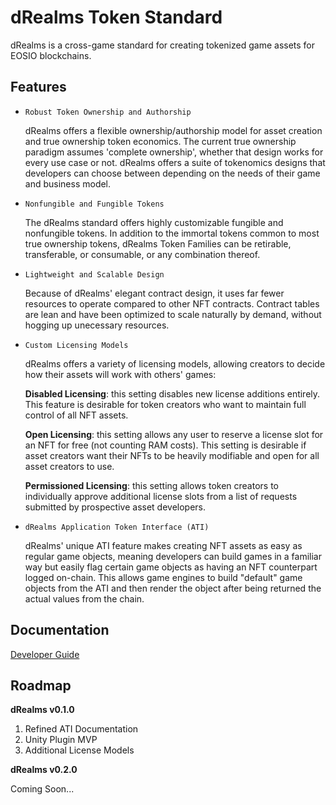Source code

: # dRealms Token Standard

dRealms is a cross-game standard for creating tokenized game assets for EOSIO blockchains.

## Features

* `Robust Token Ownership and Authorship`

    dRealms offers a flexible ownership/authorship model for asset creation and true ownership token economics. The current true ownership paradigm assumes 'complete ownership', whether that design works for every use case or not. dRealms offers a suite of tokenomics designs that developers can choose between depending on the needs of their game and business model.

* `Nonfungible and Fungible Tokens`

    The dRealms standard offers highly customizable fungible and nonfungible tokens. In addition to the immortal tokens common to most true ownership tokens, dRealms Token Families can be retirable, transferable, or consumable, or any combination thereof.

* `Lightweight and Scalable Design`

    Because of dRealms' elegant contract design, it uses far fewer resources to operate compared to other NFT contracts. Contract tables are lean and have been optimized to scale naturally by demand, without hogging up unecessary resources.

* `Custom Licensing Models`

    dRealms offers a variety of licensing models, allowing creators to decide how their assets will work with others' games:

    **Disabled Licensing**: this setting disables new license additions entirely. This feature is desirable for token creators who want to maintain full control of all NFT assets.

    **Open Licensing**: this setting allows any user to reserve a license slot for an NFT for free (not counting RAM costs). This setting is desirable if asset creators want their NFTs to be heavily modifiable and open for all asset creators to use.

    **Permissioned Licensing**: this setting allows token creators to individually approve additional license slots from a list of requests submitted by prospective asset developers.

* `dRealms Application Token Interface (ATI)`

    dRealms' unique ATI feature makes creating NFT assets as easy as regular game objects, meaning developers can build games in a familiar way but easily flag certain game objects as having an NFT counterpart logged on-chain. This allows game engines to build "default" game objects from the ATI and then render the object after being returned the actual values from the chain.

## Documentation

[Developer Guide](docs/DeveloperGuide.md)

## Roadmap

**dRealms v0.1.0**

1. Refined ATI Documentation
2. Unity Plugin MVP
3. Additional License Models

**dRealms v0.2.0**

Coming Soon...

Task requirements>
The answer must contain only the lines from the one with "prospective asset developers." to the end of the entries above, each written out exactly.

Output for this task>
    **Permissioned Licensing**: this setting allows token creators to individually approve additional license slots from a list of requests submitted by prospective asset developers.

* `dRealms Application Token Interface (ATI)`

    dRealms' unique ATI feature makes creating NFT assets as easy as regular game objects, meaning developers can build games in a familiar way but easily flag certain game objects as having an NFT counterpart logged on-chain. This allows game engines to build "default" game objects from the ATI and then render the object after being returned the actual values from the chain.

## Documentation

[Developer Guide](docs/DeveloperGuide.md)

## Roadmap

**dRealms v0.1.0**

1. Refined ATI Documentation
2. Unity Plugin MVP
3. Additional License Models

**dRealms v0.2.0**

Coming Soon...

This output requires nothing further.